• _WORK REQUEST_:
Set the data down exactly as it stands, and keep its pictures out.

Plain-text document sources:
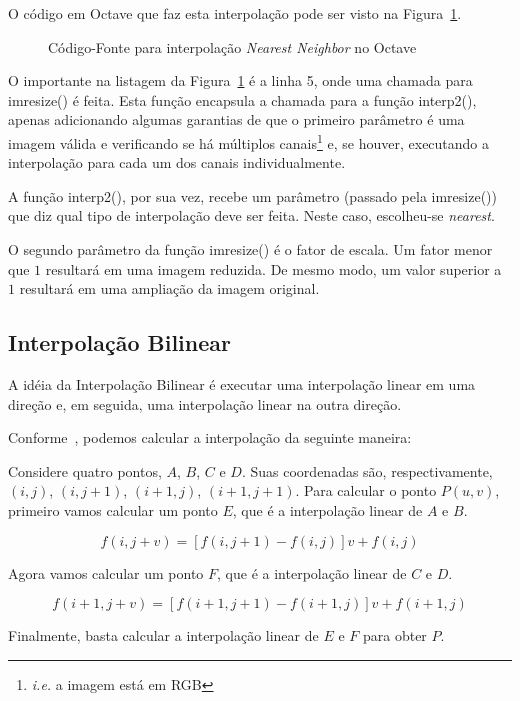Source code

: \documentclass[12pt]{article}
\begin{document}
O código em Octave que faz esta interpolação pode ser visto na Figura~\ref{lst:scale:nearest}.

\begin{figure}[H]

\caption{Código-Fonte para interpolação \textit{Nearest Neighbor} no Octave}
\label{lst:scale:nearest}
\end{figure}

O importante na listagem da Figura~\ref{lst:scale:nearest} é a linha 5, onde uma chamada para \textsf{imresize()} é feita. Esta função encapsula a chamada para a função \textsf{interp2()}, apenas adicionando algumas garantias de que o primeiro parâmetro é uma imagem válida e verificando se há múltiplos canais\footnote{\textit{i.e.} a imagem está em RGB} e, se houver, executando a interpolação para cada um dos canais individualmente.

A função \textsf{interp2()}, por sua vez, recebe um parâmetro (passado pela \textsf{imresize()}) que diz qual tipo de interpolação deve ser feita. Neste caso, escolheu-se \emph{nearest}.

O segundo parâmetro da função \textsf{imresize()} é o fator de escala. Um fator menor que $1$ resultará em uma imagem reduzida. De mesmo modo, um valor superior a $1$ resultará em uma ampliação da imagem original.

\subsection{Interpolação Bilinear}\label{sec:redimensionamento:bilinear}

A idéia da Interpolação Bilinear é executar uma interpolação linear em uma direção e, em seguida, uma interpolação linear na outra direção.

Conforme~\cite{han2013}, podemos calcular a interpolação da seguinte maneira:

Considere quatro pontos, $A$, $B$, $C$ e $D$. Suas coordenadas são, respectivamente, $(i, j)$, $(i, j+1)$, $(i+1, j)$, $(i+1, j+1)$. Para calcular o ponto $P(u, v)$, primeiro vamos calcular um ponto $E$, que é a interpolação linear de $A$ e $B$.

\[
f(i, j+v) = [f(i, j+1) - f(i,j)]v + f(i, j)
\]

Agora vamos calcular um ponto $F$, que é a interpolação linear de $C$ e $D$.

\[
f(i + 1, j + v) = [f(i + 1, j + 1) - f(i + 1, j)]v + f(i + 1, j)
\]

Finalmente, basta calcular a interpolação linear de $E$ e $F$ para obter $P$.
\end{document}
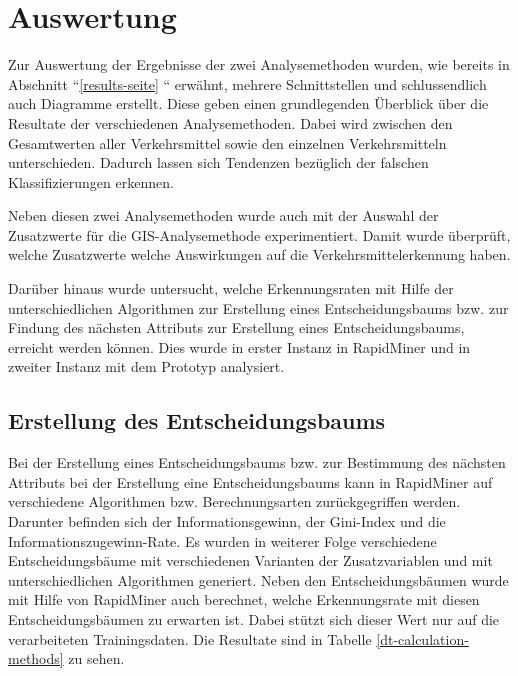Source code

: \chapter{Auswertung}
\label{auswertung}

Zur Auswertung der Ergebnisse der zwei Analysemethoden wurden, wie bereits in Abschnitt ``\ref{results-seite}  `` erwähnt, mehrere Schnittstellen und schlussendlich auch Diagramme erstellt. Diese geben einen grundlegenden Überblick über die Resultate der verschiedenen Analysemethoden. Dabei wird zwischen den Gesamtwerten aller Verkehrsmittel sowie den einzelnen Verkehrsmitteln unterschieden. Dadurch lassen sich Tendenzen bezüglich der falschen Klassifizierungen erkennen. 
 
Neben diesen zwei Analysemethoden wurde auch mit der Auswahl der Zusatzwerte für die GIS-Analysemethode experimentiert. Damit wurde überprüft, welche Zusatzwerte welche Auswirkungen auf die Verkehrsmittelerkennung haben. 

Darüber hinaus wurde untersucht, welche Erkennungsraten mit Hilfe der unterschiedlichen Algorithmen zur Erstellung eines Entscheidungsbaums bzw. zur Findung des nächsten Attributs zur Erstellung eines Entscheidungsbaums, erreicht werden können. Dies wurde in erster Instanz in RapidMiner und in zweiter Instanz mit dem Prototyp analysiert.
\clearpage

\section{Erstellung des Entscheidungsbaums}
\label{rapidMinerResultat}
Bei der Erstellung eines Entscheidungsbaums bzw. zur Bestimmung des nächsten Attributs bei der Erstellung eine Entscheidungsbaums kann in RapidMiner auf verschiedene Algorithmen bzw. Berechnungsarten zurückgegriffen werden. Darunter befinden sich der Informationsgewinn, der Gini-Index und die Informationszugewinn-Rate. Es wurden in weiterer Folge verschiedene Entscheidungsbäume mit verschiedenen Varianten der Zusatzvariablen und mit unterschiedlichen Algorithmen generiert. Neben den Entscheidungsbäumen wurde mit Hilfe von RapidMiner auch berechnet, welche Erkennungsrate mit diesen Entscheidungsbäumen zu erwarten ist. Dabei stützt sich dieser Wert nur auf die verarbeiteten Trainingsdaten. Die Resultate sind in Tabelle \ref{dt-calculation-methods} zu sehen. 

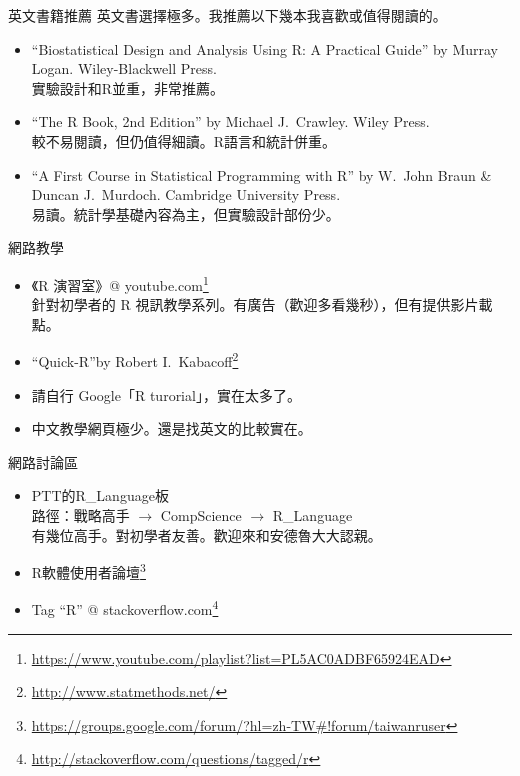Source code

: \documentclass[14pt, aspectratio=43]{beamer}
\let\oldfootnote\footnote
\renewcommand\footnote[1]{\hspace{-0.7em}\oldfootnote{\ignorespaces#1}\hspace{0.5em}}
\begin{document}
\begin{frame}{英文書籍推薦}
英文書選擇極多。我推薦以下幾本我喜歡或值得閱讀的。
\begin{itemize}
\item ``Biostatistical Design and Analysis Using R: A Practical Guide'' by Murray Logan. Wiley-Blackwell Press.\\ 實驗設計和R並重，非常推薦。
\item ``The R Book, 2nd Edition'' by Michael J.~Crawley. Wiley Press. \\ 較不易閱讀，但仍值得細讀。R語言和統計併重。
\item ``A First Course in Statistical Programming with R'' by W.~John Braun \& Duncan J.~Murdoch. Cambridge University Press. \\ 易讀。統計學基礎內容為主，但實驗設計部份少。
\end{itemize}
\end{frame}


\begin{frame}{網路教學}
\begin{itemize}
\item 《R 演習室》\makeatletter @ \makeatother youtube.com\oldfootnote{\url{https://www.youtube.com/playlist?list=PL5AC0ADBF65924EAD}} \\ 針對初學者的 R 視訊教學系列。有廣告（歡迎多看幾秒），但有提供影片載點。
\item ``Quick-R''by Robert I.~Kabacoff\oldfootnote{\url{http://www.statmethods.net/}}
\item 請自行 Google「R turorial」，實在太多了。
\item 中文教學網頁極少。還是找英文的比較實在。
\end{itemize}
\end{frame}


\begin{frame}{網路討論區}
\begin{itemize}
\item PTT的R\_Language板 \\ 路徑：戰略高手 $\rightarrow$ CompScience $\rightarrow$ R\_Language\\ 有幾位高手。對初學者友善。歡迎來和安德魯大大認親。
\item R軟體使用者論壇\oldfootnote{\url{https://groups.google.com/forum/?hl=zh-TW\#!forum/taiwanruser}}
\item Tag ``R''  \makeatletter @ \makeatother stackoverflow.com\oldfootnote{\url{http://stackoverflow.com/questions/tagged/r}}
\end{itemize}
\end{frame}
\end{document}
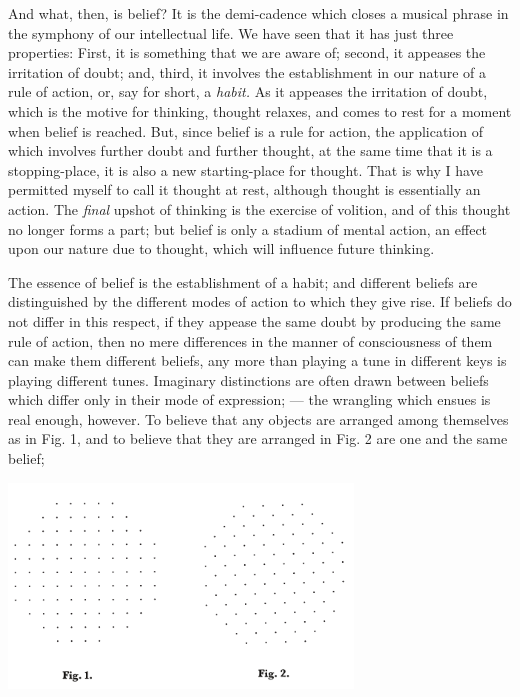 \documentclass[]{article}
\begin{document}
And what, then, is belief? It is the demi-cadence which closes a musical phrase in the symphony of our intellectual life. We have seen that it has just three properties: First, it is something that we are aware of; second, it appeases the irritation of doubt; and, third, it involves the establishment in our nature of a rule of action, or, say for short, a \emph{habit.} As it appeases the irritation of doubt, which is the motive for thinking, thought relaxes, and comes to rest for a moment when belief is reached. But, since belief is a rule for action, the application of which involves further doubt and further thought, at the same time that it is a stopping-place, it is also a new starting-place for thought. That is why I have permitted myself to call it thought at rest, although thought is essentially an action. The \emph{final} upshot of thinking is the exercise of volition, and of this thought no longer forms a part; but belief is only a stadium of mental action, an effect upon our nature due to thought, which will influence future thinking.
 

The essence of belief is the establishment of a habit; and different  beliefs are distinguished by the different modes of action to which they give rise. If beliefs do not differ in this respect, if they appease the same doubt by producing the same rule of action, then no mere differences in the manner of consciousness of them can make them different beliefs, any more than playing a tune in different keys is playing different tunes. Imaginary distinctions are often drawn between beliefs which differ only in their mode of expression; --- the wrangling which ensues is real enough, however. To believe that any objects are arranged among themselves as in Fig. 1, and to believe that they are arranged in Fig. 2 are one and the same belief;

\includegraphics[width=3.6in]{peirce-howto1.pdf}
\end{document}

• _YOUR SOLUTION_:
Source code

: \documentclass[12pt]{article}
\begin{document}
O código em Octave que faz esta interpolação pode ser visto na Figura~\ref{lst:scale:nearest}.

\begin{figure}[H]

\caption{Código-Fonte para interpolação \textit{Nearest Neighbor} no Octave}
\label{lst:scale:nearest}
\end{figure}

O importante na listagem da Figura~\ref{lst:scale:nearest} é a linha 5, onde uma chamada para \textsf{imresize()} é feita. Esta função encapsula a chamada para a função \textsf{interp2()}, apenas adicionando algumas garantias de que o primeiro parâmetro é uma imagem válida e verificando se há múltiplos canais\footnote{\textit{i.e.} a imagem está em RGB} e, se houver, executando a interpolação para cada um dos canais individualmente.

A função \textsf{interp2()}, por sua vez, recebe um parâmetro (passado pela \textsf{imresize()}) que diz qual tipo de interpolação deve ser feita. Neste caso, escolheu-se \emph{nearest}.

O segundo parâmetro da função \textsf{imresize()} é o fator de escala. Um fator menor que $1$ resultará em uma imagem reduzida. De mesmo modo, um valor superior a $1$ resultará em uma ampliação da imagem original.

\subsection{Interpolação Bilinear}\label{sec:redimensionamento:bilinear}

A idéia da Interpolação Bilinear é executar uma interpolação linear em uma direção e, em seguida, uma interpolação linear na outra direção.

Conforme~\cite{han2013}, podemos calcular a interpolação da seguinte maneira:

Considere quatro pontos, $A$, $B$, $C$ e $D$. Suas coordenadas são, respectivamente, $(i, j)$, $(i, j+1)$, $(i+1, j)$, $(i+1, j+1)$. Para calcular o ponto $P(u, v)$, primeiro vamos calcular um ponto $E$, que é a interpolação linear de $A$ e $B$.

\[
f(i, j+v) = [f(i, j+1) - f(i,j)]v + f(i, j)
\]

Agora vamos calcular um ponto $F$, que é a interpolação linear de $C$ e $D$.

\[
f(i + 1, j + v) = [f(i + 1, j + 1) - f(i + 1, j)]v + f(i + 1, j)
\]

Finalmente, basta calcular a interpolação linear de $E$ e $F$ para obter $P$.
\end{document}
Source code

: \chapter{Auswertung}
\label{auswertung}

Zur Auswertung der Ergebnisse der zwei Analysemethoden wurden, wie bereits in Abschnitt ``\ref{results-seite}  `` erwähnt, mehrere Schnittstellen und schlussendlich auch Diagramme erstellt. Diese geben einen grundlegenden Überblick über die Resultate der verschiedenen Analysemethoden. Dabei wird zwischen den Gesamtwerten aller Verkehrsmittel sowie den einzelnen Verkehrsmitteln unterschieden. Dadurch lassen sich Tendenzen bezüglich der falschen Klassifizierungen erkennen. 
 
Neben diesen zwei Analysemethoden wurde auch mit der Auswahl der Zusatzwerte für die GIS-Analysemethode experimentiert. Damit wurde überprüft, welche Zusatzwerte welche Auswirkungen auf die Verkehrsmittelerkennung haben. 

Darüber hinaus wurde untersucht, welche Erkennungsraten mit Hilfe der unterschiedlichen Algorithmen zur Erstellung eines Entscheidungsbaums bzw. zur Findung des nächsten Attributs zur Erstellung eines Entscheidungsbaums, erreicht werden können. Dies wurde in erster Instanz in RapidMiner und in zweiter Instanz mit dem Prototyp analysiert.
\clearpage

\section{Erstellung des Entscheidungsbaums}
\label{rapidMinerResultat}
Bei der Erstellung eines Entscheidungsbaums bzw. zur Bestimmung des nächsten Attributs bei der Erstellung eine Entscheidungsbaums kann in RapidMiner auf verschiedene Algorithmen bzw. Berechnungsarten zurückgegriffen werden. Darunter befinden sich der Informationsgewinn, der Gini-Index und die Informationszugewinn-Rate. Es wurden in weiterer Folge verschiedene Entscheidungsbäume mit verschiedenen Varianten der Zusatzvariablen und mit unterschiedlichen Algorithmen generiert. Neben den Entscheidungsbäumen wurde mit Hilfe von RapidMiner auch berechnet, welche Erkennungsrate mit diesen Entscheidungsbäumen zu erwarten ist. Dabei stützt sich dieser Wert nur auf die verarbeiteten Trainingsdaten. Die Resultate sind in Tabelle \ref{dt-calculation-methods} zu sehen. 

Source code

: \documentclass[14pt, aspectratio=43]{beamer}
\let\oldfootnote\footnote
\renewcommand\footnote[1]{\hspace{-0.7em}\oldfootnote{\ignorespaces#1}\hspace{0.5em}}
\begin{document}
\begin{frame}{英文書籍推薦}
英文書選擇極多。我推薦以下幾本我喜歡或值得閱讀的。
\begin{itemize}
\item ``Biostatistical Design and Analysis Using R: A Practical Guide'' by Murray Logan. Wiley-Blackwell Press.\\ 實驗設計和R並重，非常推薦。
\item ``The R Book, 2nd Edition'' by Michael J.~Crawley. Wiley Press. \\ 較不易閱讀，但仍值得細讀。R語言和統計併重。
\item ``A First Course in Statistical Programming with R'' by W.~John Braun \& Duncan J.~Murdoch. Cambridge University Press. \\ 易讀。統計學基礎內容為主，但實驗設計部份少。
\end{itemize}
\end{frame}


\begin{frame}{網路教學}
\begin{itemize}
\item 《R 演習室》\makeatletter @ \makeatother youtube.com\oldfootnote{\url{https://www.youtube.com/playlist?list=PL5AC0ADBF65924EAD}} \\ 針對初學者的 R 視訊教學系列。有廣告（歡迎多看幾秒），但有提供影片載點。
\item ``Quick-R''by Robert I.~Kabacoff\oldfootnote{\url{http://www.statmethods.net/}}
\item 請自行 Google「R turorial」，實在太多了。
\item 中文教學網頁極少。還是找英文的比較實在。
\end{itemize}
\end{frame}


\begin{frame}{網路討論區}
\begin{itemize}
\item PTT的R\_Language板 \\ 路徑：戰略高手 $\rightarrow$ CompScience $\rightarrow$ R\_Language\\ 有幾位高手。對初學者友善。歡迎來和安德魯大大認親。
\item R軟體使用者論壇\oldfootnote{\url{https://groups.google.com/forum/?hl=zh-TW\#!forum/taiwanruser}}
\item Tag ``R''  \makeatletter @ \makeatother stackoverflow.com\oldfootnote{\url{http://stackoverflow.com/questions/tagged/r}}
\end{itemize}
\end{frame}
\end{document}
 \documentclass[]{article}
\begin{document}
And what, then, is belief? It is the demi-cadence which closes a musical phrase in the symphony of our intellectual life. We have seen that it has just three properties: First, it is something that we are aware of; second, it appeases the irritation of doubt; and, third, it involves the establishment in our nature of a rule of action, or, say for short, a \emph{habit.} As it appeases the irritation of doubt, which is the motive for thinking, thought relaxes, and comes to rest for a moment when belief is reached. But, since belief is a rule for action, the application of which involves further doubt and further thought, at the same time that it is a stopping-place, it is also a new starting-place for thought. That is why I have permitted myself to call it thought at rest, although thought is essentially an action. The \emph{final} upshot of thinking is the exercise of volition, and of this thought no longer forms a part; but belief is only a stadium of mental action, an effect upon our nature due to thought, which will influence future thinking.
 

The essence of belief is the establishment of a habit; and different  beliefs are distinguished by the different modes of action to which they give rise. If beliefs do not differ in this respect, if they appease the same doubt by producing the same rule of action, then no mere differences in the manner of consciousness of them can make them different beliefs, any more than playing a tune in different keys is playing different tunes. Imaginary distinctions are often drawn between beliefs which differ only in their mode of expression; --- the wrangling which ensues is real enough, however. To believe that any objects are arranged among themselves as in Fig. 1, and to believe that they are arranged in Fig. 2 are one and the same belief;

\includegraphics[width=3.6in]{peirce-howto1.pdf}
\end{document}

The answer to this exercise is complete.